Delay collecting the benefit
One strategy to potentially reduce the impact of the projected reduction in 2033 is to delay taking benefits until reaching full retirement age or beyond. (If possible, of course.)
For those born after 1943, each year of delay beyond full retirement age can result in an 8% increase in the monthly benefit amount. For example, if your full retirement age is 67 and your monthly benefit amount would be $2,000 at that age, but you delay taking benefits until age 70, you could potentially receive a monthly benefit amount of $2,480 — a healthy 24% increase.
Delaying the start of benefits may not be feasible or desirable for everyone. Other factors such as health and financial need should be taken into consideration. Working with a financial advisor or retirement specialist can help you determine the best strategy for your individual circumstances and goals.
Let the lower income spouse collect social security first
If you’re married, another idea is to coordinate your claiming of Social Security with your spouse.
One strategy is for the lower-earning spouse to start claiming benefits at age 62, while the higher-earning spouse delays claiming benefits until full retirement age or beyond. This can allow the higher-earning spouse to accrue Delayed Retirement Credits and potentially increase their monthly benefit amount.
Additionally, this strategy can provide a source of income for the household while the higher-earning spouse delays claiming benefits. The lower-earning spouse's benefit amount may be less than the higher-earning spouse's benefit amount, so starting benefits earlier can help maximize the overall benefit for the household.
Again, working with a financial professional can help you pick the best path for your given your specific circumstances.
If you have other sources of taxable income — distributions from traditional IRAs or 401(k) plans — your Social Security benefits may be subject to federal income tax. The amount subject to tax depends on your combined income, which is calculated by adding half of your Social Security benefits to your other sources of income.

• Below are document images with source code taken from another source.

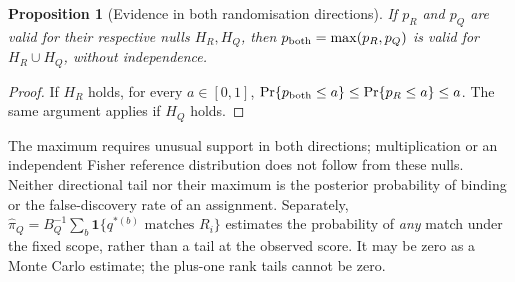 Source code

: \documentclass[10pt,a4paper]{article}
\newtheorem{proposition}{Proposition}
\theoremstyle{definition}
\begin{document}
\begin{proposition}[Evidence in both randomisation directions]
If $p_R$ and $p_Q$ are valid for their respective nulls $H_R,H_Q$, then
$p_{\rm both}=\max(p_R,p_Q)$ is valid for $H_R\cup H_Q$, without independence.
\end{proposition}
\begin{proof}
If $H_R$ holds, for every $a\in[0,1]$,
$\Pr\{p_{\rm both}\le a\}\le\Pr\{p_R\le a\}\le a$.
The same argument applies if $H_Q$ holds.
\end{proof}
The maximum requires unusual support in both directions; multiplication or an independent Fisher reference distribution does not follow from these nulls.
Neither directional tail nor their maximum is the posterior probability of binding or the false-discovery rate of an assignment.
Separately, $\widehat\pi_Q=B_Q^{-1}\sum_b\mathbf1\{q^{*(b)}\text{ matches }R_i\}$ estimates the probability of \emph{any} match under the fixed scope, rather than a tail at the observed score.
It may be zero as a Monte Carlo estimate; the plus-one rank tails cannot be zero.
\end{document}
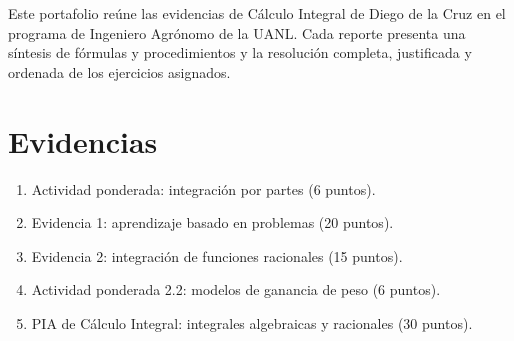 \documentclass[spanish,letterpaper,oneside]{article}
\begin{document}
\templatePortrait
\templatePagecfg
\onehalfspacing

\begin{abstractd}
Este portafolio reúne las evidencias de Cálculo Integral de Diego de la Cruz en el programa de Ingeniero Agrónomo de la UANL. Cada reporte presenta una síntesis de fórmulas y procedimientos y la resolución completa, justificada y ordenada de los ejercicios asignados.
\end{abstractd}

\templateIndex
\templateFinalcfg

\section{Evidencias}
\begin{enumerate}
  \item Actividad ponderada: integración por partes (6 puntos).
  \item Evidencia 1: aprendizaje basado en problemas (20 puntos).
  \item Evidencia 2: integración de funciones racionales (15 puntos).
  \item Actividad ponderada 2.2: modelos de ganancia de peso (6 puntos).
  \item PIA de Cálculo Integral: integrales algebraicas y racionales (30 puntos).
\end{enumerate}

\nocite{*}

\end{document}
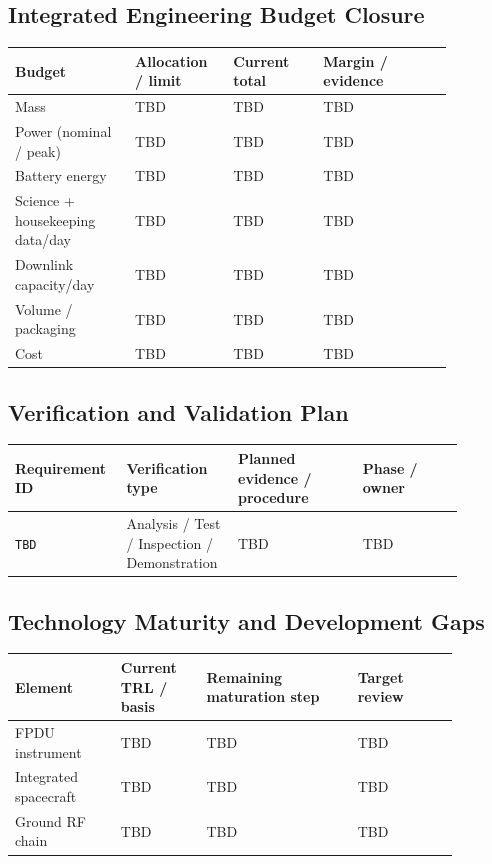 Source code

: 
\subsection{Integrated Engineering Budget Closure}\label{sec:budget-closure}
\begin{longtable}{p{0.24\linewidth}p{0.19\linewidth}p{0.18\linewidth}p{0.26\linewidth}}
\toprule
Budget & Allocation / limit & Current total & Margin / evidence \\
\midrule
\endhead
Mass & TBD & TBD & TBD \\
Power (nominal / peak) & TBD & TBD & TBD \\
Battery energy & TBD & TBD & TBD \\
Science + housekeeping data/day & TBD & TBD & TBD \\
Downlink capacity/day & TBD & TBD & TBD \\
Volume / packaging & TBD & TBD & TBD \\
Cost & TBD & TBD & TBD \\
\bottomrule
\end{longtable}

\subsection{Verification and Validation Plan}\label{sec:vv-plan}
\begin{longtable}{p{0.21\linewidth}p{0.21\linewidth}p{0.26\linewidth}p{0.21\linewidth}}
\toprule
Requirement ID & Verification type & Planned evidence / procedure & Phase / owner \\
\midrule
\endhead
\texttt{TBD} & Analysis / Test / Inspection / Demonstration & TBD & TBD \\
\bottomrule
\end{longtable}

\subsection{Technology Maturity and Development Gaps}\label{sec:trl-gaps}
\begin{longtable}{p{0.21\linewidth}p{0.17\linewidth}p{0.30\linewidth}p{0.20\linewidth}}
\toprule
Element & Current TRL / basis & Remaining maturation step & Target review \\
\midrule
\endhead
FPDU instrument & TBD & TBD & TBD \\
Integrated spacecraft & TBD & TBD & TBD \\
Ground RF chain & TBD & TBD & TBD \\
\bottomrule
\end{longtable}

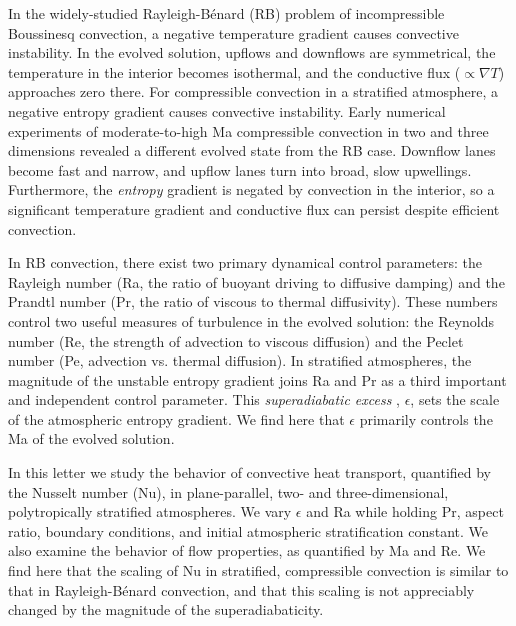 \documentclass[aps, prl, twocolumn, nofootinbib, groupedaddress, amsfonts, amssymb, amsmath]{revtex4-1}
\newcommand{\grad}{\ensuremath{\nabla}}
\newcommand{\RB}{Rayleigh-B\'{e}nard }
\begin{document}
In the widely-studied \RB (RB) problem of incompressible Boussinesq convection, 
a negative temperature gradient causes convective instability.
In the evolved solution, upflows and downflows are symmetrical, the
temperature in the interior becomes isothermal, and
the conductive flux ($\propto \grad T$) approaches 
zero there. 
For compressible convection in a stratified atmosphere, a
negative entropy gradient causes convective instability.
Early numerical experiments of moderate-to-high Ma compressible convection
in two \cite{graham1975, chan&all1982,
hurlburt&all1984, cattaneo&all1990} and three 
\cite{cattaneo&all1991, brandenburg&all2005, brummell&all1996} dimensions
revealed a different evolved state from the RB case.
Downflow lanes
become fast and narrow, and upflow lanes turn into broad, slow upwellings.
Furthermore, the \emph{entropy} gradient is negated by convection in the interior, so
a significant temperature gradient and conductive flux can persist despite
efficient convection.

In RB convection, there exist two primary dynamical control parameters: 
the Rayleigh number (Ra, the ratio of
buoyant driving to diffusive damping) and the Prandtl number 
(Pr, the ratio of viscous to thermal
diffusivity). These numbers control two useful
measures of turbulence in the evolved solution:
the Reynolds
number (Re, the strength of advection to viscous diffusion)
and the Peclet number (Pe, advection vs. thermal diffusion).  
In stratified atmospheres, the magnitude of the unstable entropy gradient
joins Ra and Pr as a third important and independent control parameter.  This 
\emph{superadiabatic excess} \cite{graham1975}, $\epsilon$,
sets the scale of the atmospheric entropy gradient.
We find here that $\epsilon$ primarily controls the Ma of the evolved solution.

In this letter we study the behavior of convective heat transport, 
quantified by the Nusselt number (Nu), in plane-parallel, 
two- and three-dimensional, polytropically stratified atmospheres.  
We vary $\epsilon$ and Ra while holding Pr, aspect ratio, boundary conditions,
and initial atmospheric stratification
constant.  We also examine the behavior of flow properties, as quantified by Ma and Re.
We find here that the scaling of Nu in stratified, compressible convection 
is similar to that in \RB convection,
and that this scaling is not appreciably changed by the magnitude of the superadiabaticity.
\end{document}
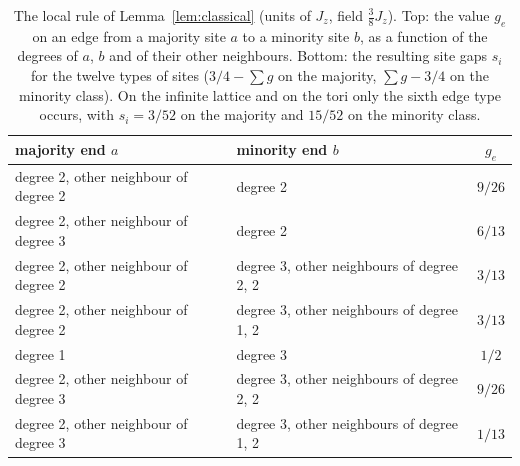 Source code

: \documentclass[aps,prx,onecolumn,10pt,nofootinbib,longbibliography,floatfix]{revtex4-2}
\theoremstyle{remark}
\newcommand{\Jz}{J_z}
\begin{document}
\begin{table}[h]
\caption{The local rule of Lemma~\ref{lem:classical} (units of $\Jz$, field $\frac38\Jz$). Top: the value $g_e$ on an
edge from a majority site $a$ to a minority site $b$, as a function of the degrees of $a$, $b$ and of their other
neighbours. Bottom: the resulting site gaps $s_i$ for the twelve types of sites ($3/4-\sum g$ on the majority,
$\sum g-3/4$ on the minority class). On the infinite lattice and on the tori only the sixth edge type occurs, with
$s_i=3/52$ on the majority and $15/52$ on the minority class.} %
\label{tab:rule}
\begin{tabular}{l@{\qquad}l@{\qquad}c}
majority end $a$ & minority end $b$ & $g_e$\\ \hline
degree 2, other neighbour of degree 2 & degree 2 & $9/26$\\ %
degree 2, other neighbour of degree 3 & degree 2 & $6/13$\\ %
degree 2, other neighbour of degree 2 & degree 3, other neighbours of degree 2, 2 & $3/13$\\ %
degree 2, other neighbour of degree 2 & degree 3, other neighbours of degree 1, 2 & $3/13$\\ %
degree 1 & degree 3 & $1/2$\\ %
degree 2, other neighbour of degree 3 & degree 3, other neighbours of degree 2, 2 & $9/26$\\ %
degree 2, other neighbour of degree 3 & degree 3, other neighbours of degree 1, 2 & $1/13$\\ %
\end{tabular}


\end{table}
\end{document}
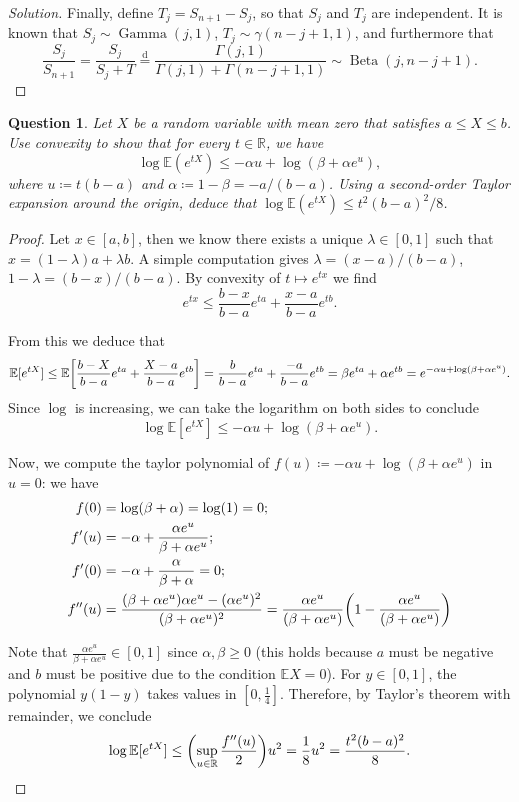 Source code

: \documentclass{article}
\theoremstyle{plain}
\newtheorem{question}{Question}
\theoremstyle{remark}
\newenvironment{solution}{\begin{proof}[Solution]\renewcommand\qedsymbol{}}{\end{proof}}
\newcommand{\Bb}{\mathbb}
\newcommand{\Rm}{\mathrm}
\newcommand{\RR}{\Bb R}
\newcommand{\EE}{\Bb E}
\newcommand\ceq\coloneqq %
\newcommand\deq{\overset{\Rm{d}}=}
\DeclareMathOperator\Beta{Beta}
\DeclareMathOperator\Gam{Gamma}
\begin{document}
\begin{solution}
Finally, define $T_j = S_{n+1} - S_j$, so that $S_j$ and $T_j$ are independent. It is known that $S_j \sim \Gam(j, 1)$, $T_j \sim \gamma(n - j + 1, 1)$, and furthermore that
\[
\frac{S_j}{S_{n+1}} = \frac{S_j}{S_j + T} \deq \frac{\Gamma(j, 1)}{\Gamma(j, 1) + \Gamma(n - j + 1, 1)} \sim \Beta(j, n - j + 1). 
\]
\end{solution}

\begin{question}
    Let $X$ be a random variable with mean zero that satisfies $a \leq X \leq b$. Use convexity to show that for every $t \in \RR$, we have
    \[
    \log \EE(e^{tX}) \leq - \alpha u + \log(\beta + \alpha e^u),
    \]
    where $u \ceq t(b-a)$ and $\alpha \ceq 1 - \beta = -a/(b-a)$. Using a second-order Taylor expansion around the origin, deduce that $\log \EE(e^{tX}) \leq t^2 (b-a)^2/8$. 
\end{question}

\begin{proof}
    Let $x \in [a, b]$, then we know there exists a unique $\lambda \in [0, 1]$ such that $x = (1-\lambda) a + \lambda b$. A simple computation gives $\lambda = (x-a)/(b-a)$, $1 - \lambda = (b-x)/(b-a)$. By convexity of $t \mapsto e^{tx}$ we find
    \[
    e^{tx} \leq \frac{b-x}{b-a} e^{t a} + \frac{x-a}{b-a} e^{t b}. 
    \]
    
    From this we deduce that 
    \[
    \EE[e^{tX}] \leq \EE\qty[\frac{b-X}{b-a} e^{t a} + \frac{X-a}{b-a} e^{t b}] = \frac{b}{b - a} e ^{ta} + \frac{-a}{b - a} e^{tb} = \beta e^{ta} + \alpha e^{tb} = e^{-\alpha u + \log(\beta + \alpha e^u)}. 
    \]
    Since $\log$ is increasing, we can take the logarithm on both sides to conclude
    \[
    \log \EE[e^{tX}] \leq -\alpha u + \log(\beta + \alpha e^u). 
    \]
    
    Now, we compute the taylor polynomial of $f(u) \ceq -\alpha u + \log(\beta + \alpha e^u)$ in $u = 0$: we have
    \begin{align*}
        f(0) &= \log(\beta + \alpha) = \log(1) = 0; \\
        f'(u) &= -\alpha + \frac{\alpha e^u}{\beta + \alpha e^u}; \\
        f'(0) &= -\alpha + \frac{\alpha}{\beta + \alpha} = 0; \\
        f''(u) &= \frac{(\beta + \alpha e^u)\alpha e^u - (\alpha e^u)^2}{(\beta + \alpha e^u)^2} = \frac{\alpha e^u}{(\beta + \alpha e^u)} \qty(1 - \frac{\alpha e^u}{(\beta + \alpha e^u)})
    \end{align*}

Note that $\frac{\alpha e^u}{\beta + \alpha e^u} \in [0, 1]$ since $\alpha, \beta \geq 0$ (this holds because $a$ must be negative and $b$ must be positive due to the condition $\EE X = 0$). For $y \in [0, 1]$, the polynomial $y(1-y)$ takes values in $[0, \frac14]$. Therefore, by Taylor's theorem with remainder, we conclude
\[
\log \EE[e^{tX}] \leq \qty(\sup_{u \in \RR} \frac{f''(u)}{2} )u^2 = \frac18 u^2 = \frac{t^2(b-a)^2}{8}. 
\]
\end{proof}
\end{document}
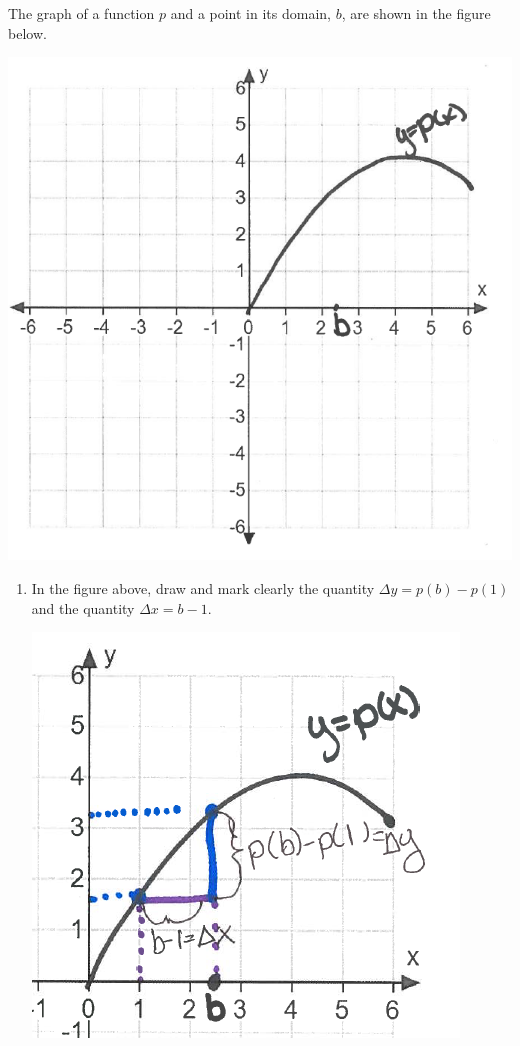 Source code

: \documentclass[nooutcomes,handout]{ximera}
\begin{document}
\begin{problem}

The graph of a function $p$ and a point in its domain, $b$, are shown in the figure below.
	        \begin{image}
          \includegraphics[scale = 0.5]{Figure6.png}
        \end{image}

	\begin{enumerate}
		\item In the figure above, draw and mark clearly the quantity $\Delta y=p(b)-p(1)$ and the quantity $\Delta x=b-1$.
		\begin{freeResponse}\hfil
	        \begin{image}
          \includegraphics[scale = 0.7]{Figure7.png}
        \end{image}


\end{freeResponse}
\end{enumerate}
\end{problem}
\end{document}
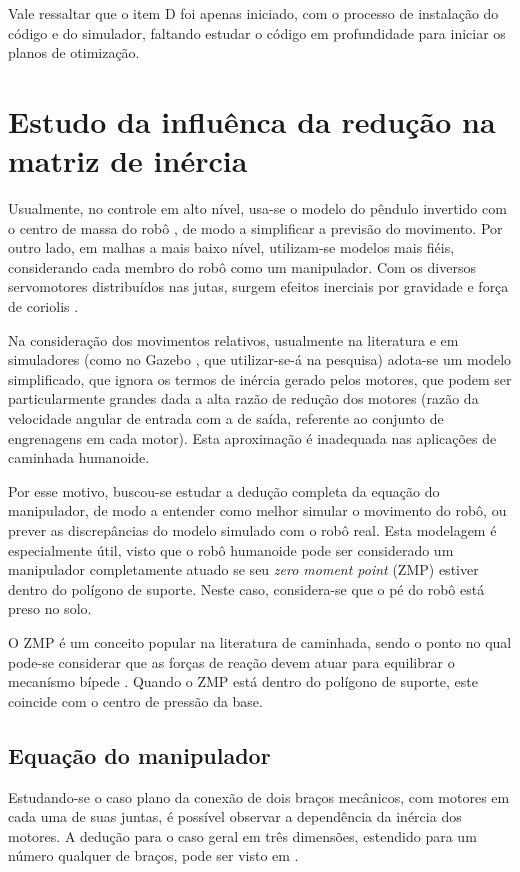 Vale ressaltar que o item D foi apenas iniciado, com o processo de instalação do código e do simulador, faltando estudar o código em profundidade para iniciar os planos de otimização.

\section{Estudo da influênca da redução na matriz de inércia}

Usualmente, no controle em alto nível, usa-se o modelo do pêndulo invertido com o centro de massa do robô \cite{kajita2001}, de modo a simplificar a previsão do movimento. Por outro lado, em malhas a mais baixo nível, utilizam-se modelos mais fiéis, considerando cada membro do robô como um manipulador. Com os diversos servomotores distribuídos nas jutas, surgem efeitos inerciais por gravidade e força de coriolis \cite{craig1986, siciliano2008}.

Na consideração dos movimentos relativos, usualmente na literatura e em simuladores (como no Gazebo \cite{1389727}, que utilizar-se-á na pesquisa) adota-se um modelo simplificado, que ignora os termos de inércia gerado pelos motores, que podem ser particularmente grandes dada a alta razão de redução dos motores (razão da velocidade angular de entrada com a de saída, referente ao conjunto de engrenagens em cada motor). Esta aproximação é inadequada nas aplicações de caminhada humanoide.

Por esse motivo, buscou-se estudar a dedução completa da equação do manipulador, de modo a entender como melhor simular o movimento do robô, ou prever as discrepâncias do modelo simulado com o robô real. Esta modelagem é especialmente útil, visto que o robô humanoide pode ser considerado um manipulador completamente atuado se seu \textit{zero moment point} (ZMP) estiver dentro do polígono de suporte. Neste caso, considera-se que o pé do robô está preso no solo. 

O ZMP é um conceito popular na literatura de caminhada, sendo o ponto no qual pode-se considerar que as forças de reação devem atuar para equilibrar o mecanísmo bípede \cite{vukobratovic2004}. Quando o ZMP está dentro do polígono de suporte, este coincide com o centro de pressão da base.
\subsection{Equação do manipulador}

Estudando-se o caso plano da conexão de dois braços mecânicos, com motores em cada uma de suas juntas, é possível observar a dependência da inércia dos motores. A dedução para o caso geral em três dimensões, estendido para um número qualquer de braços, pode ser visto em \cite{nasareport}.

To minimize the tax impact on your Social Security benefits, consider converting some of your traditional IRA or 401(k) funds to a Roth IRA. Roth IRA distributions are tax-free and do not count towards your combined income, which can help reduce the amount of your Social Security benefits subject to federal income tax.
You can also try to keep your combined income below the income threshold at which Social Security benefits become subject to federal income tax.
That said, tax laws and regulations can and often change. Once again, working with a financial advisor or tax professional can help you develop a personalized retirement income strategy.